Task description
Scan the data. Collect each line that contains the word "begin".

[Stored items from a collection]
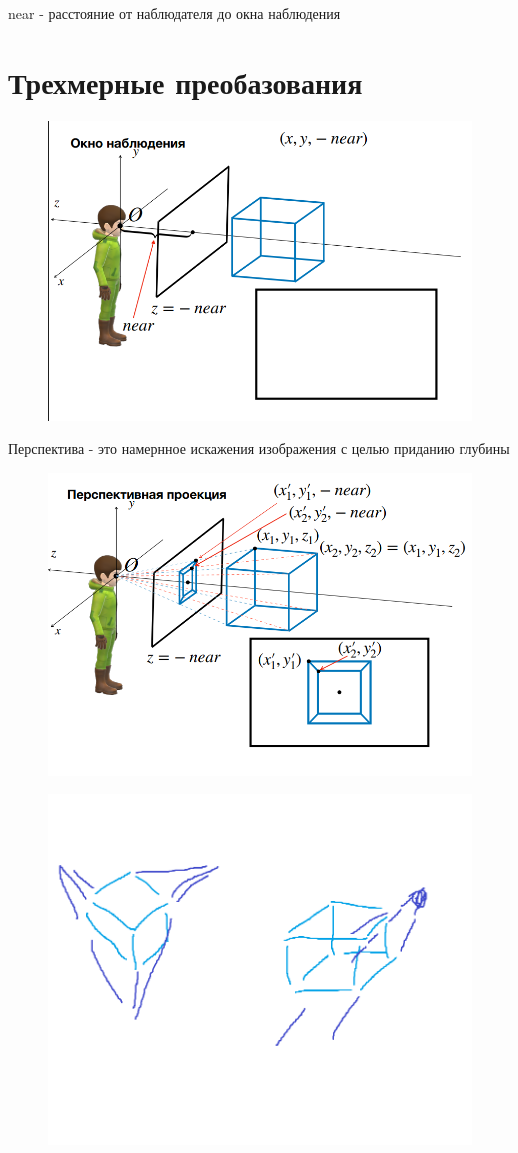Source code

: \documentclass{article}
\begin{document}
near - расстояние от наблюдателя до окна наблюдения

\section{Трехмерные преобазования}

\begin{figure} [H]
    \includegraphics[width=0.70\linewidth]{Снимок экрана 2025-03-31 133559.png}
\end{figure}

Перспектива - это намернное искажения изображения с целью приданию глубины

\begin{figure} [H]
    \includegraphics[width=0.70\linewidth]{Снимок экрана 2025-03-31 133646.png}
\end{figure}



\begin{figure} [H]
    \includegraphics[width=0.70\linewidth]{куб.png}
\end{figure}
\end{document}
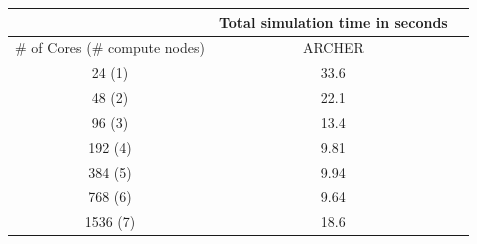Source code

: \begin{center}
\label{table:perf-archer}
\begin{tabular}{|c|c|c|}
\hline
\multicolumn{1}{|l|}{}            & \multicolumn{1}{c|}{Total simulation time in seconds}               \\ \hline
\multicolumn{1}{|l|}{\# of Cores (\# compute nodes)} & \multicolumn{1}{c|}{ARCHER}  \\ \hline
24 (1)                                & 33.6                                           \\ \hline
48 (2)                                & 22.1                                         \\ \hline
96 (3)                               & 13.4                                       \\ \hline
192 (4)                              & 9.81                                           \\ \hline
384 (5)                               & 9.94                                               \\ \hline
768 (6)                              & 9.64                                              \\ \hline
1536 (7)                              & 18.6                                              \\ \hline
\end{tabular}
\end{center}


\vspace{0.5cm}

\noindent%
\begin{minipage}{\linewidth}%
 \label{fig:hemelb-perf-overview}%
\end{minipage}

Answer space
\begin{document}
\begin{figure} [H]
\begin{figure} [H]
\begin{figure} [H]
: \begin{center}
\begin{tabular}{|c|c|c|}
\begin{minipage}{\linewidth}%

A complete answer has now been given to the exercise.